Top of Input data

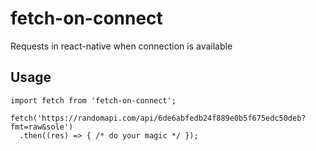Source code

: # fetch-on-connect
Requests in react-native when connection is available

## Usage

```
import fetch from 'fetch-on-connect';

fetch('https://randomapi.com/api/6de6abfedb24f889e0b5f675edc50deb?fmt=raw&sole')
  .then((res) => { /* do your magic */ });

```

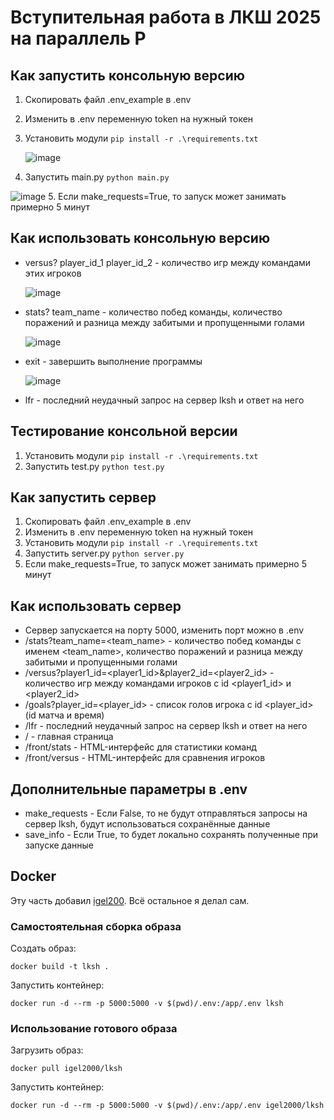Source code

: # Вступительная работа в ЛКШ 2025 на параллель P

## Как запустить консольную версию
1. Скопировать файл .env_example в .env
2. Изменить в .env переменную token на нужный токен
3. Установить модули `pip install -r .\requirements.txt`
   
   ![image](https://github.com/user-attachments/assets/fc63acbe-fdc3-4402-9ffd-824a42dbe4ff)
4. Запустить main.py `python main.py`

![image](https://github.com/user-attachments/assets/3c89ba16-21de-4306-be9b-1d451339bb89)
5. Если make_requests=True, то запуск может занимать примерно 5 минут

## Как использовать консольную версию
* versus? player_id_1 player_id_2 - количество игр между командами этих игроков

  ![image](https://github.com/user-attachments/assets/e7c1ff7e-cb98-4872-bd1c-6db9101c2616)
* stats? team_name - количество побед команды, количество поражений и разница между забитыми и пропущенными голами

  ![image](https://github.com/user-attachments/assets/51522ab0-e32e-4af6-901b-25cb2f5056e9)
* exit - завершить выполнение программы

  ![image](https://github.com/user-attachments/assets/bb177179-56a4-4526-a72c-7d77e130ffc7)
* lfr - последний неудачный запрос на сервер lksh и ответ на него 

## Тестирование консольной версии
1. Установить модули `pip install -r .\requirements.txt`
2. Запустить test.py `python test.py`

## Как запустить сервер
1. Скопировать файл .env_example в .env
2. Изменить в .env переменную token на нужный токен
3. Установить модули `pip install -r .\requirements.txt`
4. Запустить server.py `python server.py`
5. Если make_requests=True, то запуск может занимать примерно 5 минут

## Как использовать сервер
* Сервер запускается на порту 5000, изменить порт можно в .env
* /stats?team_name=<team_name> - количество побед команды c именем <team_name>, количество поражений и разница между забитыми и пропущенными голами
* /versus?player1_id=<player1_id>&player2_id=<player2_id> - количество игр между командами игроков с id <player1_id> и <player2_id>
* /goals?player_id=<player_id> - список голов игрока с id <player_id> (id матча и время)
* /lfr - последний неудачный запрос на сервер lksh и ответ на него
* / - главная страница
* /front/stats - HTML-интерфейс для статистики команд
* /front/versus - HTML-интерфейс для сравнения игроков

## Дополнительные параметры в .env
* make_requests - Если False, то не будут отправляться запросы на сервер lksh, будут использоваться сохранённые данные
* save_info - Если True, то будет локально сохранять полученные при запуске данные

## Docker

Эту часть добавил [igel200](https://github.com/igel2000). Всё остальное я делал сам.

### Самостоятельная сборка образа

Создать образ:
```
docker build -t lksh .
```

Запустить контейнер:
```
docker run -d --rm -p 5000:5000 -v $(pwd)/.env:/app/.env lksh
```

### Использование готового образа

Загрузить образ:
```
docker pull igel2000/lksh
```

Запустить контейнер:
```
docker run -d --rm -p 5000:5000 -v $(pwd)/.env:/app/.env igel2000/lksh
```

Bottom of Input data

# Exercise directions
Should any entry above carry a picture, omit it and repeat everything else word for word.

# Exercise answer
Source code

: # fetch-on-connect
Requests in react-native when connection is available

## Usage

```
import fetch from 'fetch-on-connect';

fetch('https://randomapi.com/api/6de6abfedb24f889e0b5f675edc50deb?fmt=raw&sole')
  .then((res) => { /* do your magic */ });

```

Source code

: # Вступительная работа в ЛКШ 2025 на параллель P

## Как запустить консольную версию
1. Скопировать файл .env_example в .env
2. Изменить в .env переменную token на нужный токен
3. Установить модули `pip install -r .\requirements.txt`
   
   ![image](https://github.com/user-attachments/assets/fc63acbe-fdc3-4402-9ffd-824a42dbe4ff)
4. Запустить main.py `python main.py`

![image](https://github.com/user-attachments/assets/3c89ba16-21de-4306-be9b-1d451339bb89)
5. Если make_requests=True, то запуск может занимать примерно 5 минут

## Как использовать консольную версию
* versus? player_id_1 player_id_2 - количество игр между командами этих игроков

  ![image](https://github.com/user-attachments/assets/e7c1ff7e-cb98-4872-bd1c-6db9101c2616)
* stats? team_name - количество побед команды, количество поражений и разница между забитыми и пропущенными голами

  ![image](https://github.com/user-attachments/assets/51522ab0-e32e-4af6-901b-25cb2f5056e9)
* exit - завершить выполнение программы

  ![image](https://github.com/user-attachments/assets/bb177179-56a4-4526-a72c-7d77e130ffc7)
* lfr - последний неудачный запрос на сервер lksh и ответ на него 

## Тестирование консольной версии
1. Установить модули `pip install -r .\requirements.txt`
2. Запустить test.py `python test.py`

## Как запустить сервер
1. Скопировать файл .env_example в .env
2. Изменить в .env переменную token на нужный токен
3. Установить модули `pip install -r .\requirements.txt`
4. Запустить server.py `python server.py`
5. Если make_requests=True, то запуск может занимать примерно 5 минут

## Как использовать сервер
* Сервер запускается на порту 5000, изменить порт можно в .env
* /stats?team_name=<team_name> - количество побед команды c именем <team_name>, количество поражений и разница между забитыми и пропущенными голами
* /versus?player1_id=<player1_id>&player2_id=<player2_id> - количество игр между командами игроков с id <player1_id> и <player2_id>
* /goals?player_id=<player_id> - список голов игрока с id <player_id> (id матча и время)
* /lfr - последний неудачный запрос на сервер lksh и ответ на него
* / - главная страница
* /front/stats - HTML-интерфейс для статистики команд
* /front/versus - HTML-интерфейс для сравнения игроков

## Дополнительные параметры в .env
* make_requests - Если False, то не будут отправляться запросы на сервер lksh, будут использоваться сохранённые данные
* save_info - Если True, то будет локально сохранять полученные при запуске данные

## Docker

Эту часть добавил [igel200](https://github.com/igel2000). Всё остальное я делал сам.

### Самостоятельная сборка образа

Создать образ:
```
docker build -t lksh .
```

Запустить контейнер:
```
docker run -d --rm -p 5000:5000 -v $(pwd)/.env:/app/.env lksh
```

### Использование готового образа

Загрузить образ:
```
docker pull igel2000/lksh
```

Запустить контейнер:
```
docker run -d --rm -p 5000:5000 -v $(pwd)/.env:/app/.env igel2000/lksh
```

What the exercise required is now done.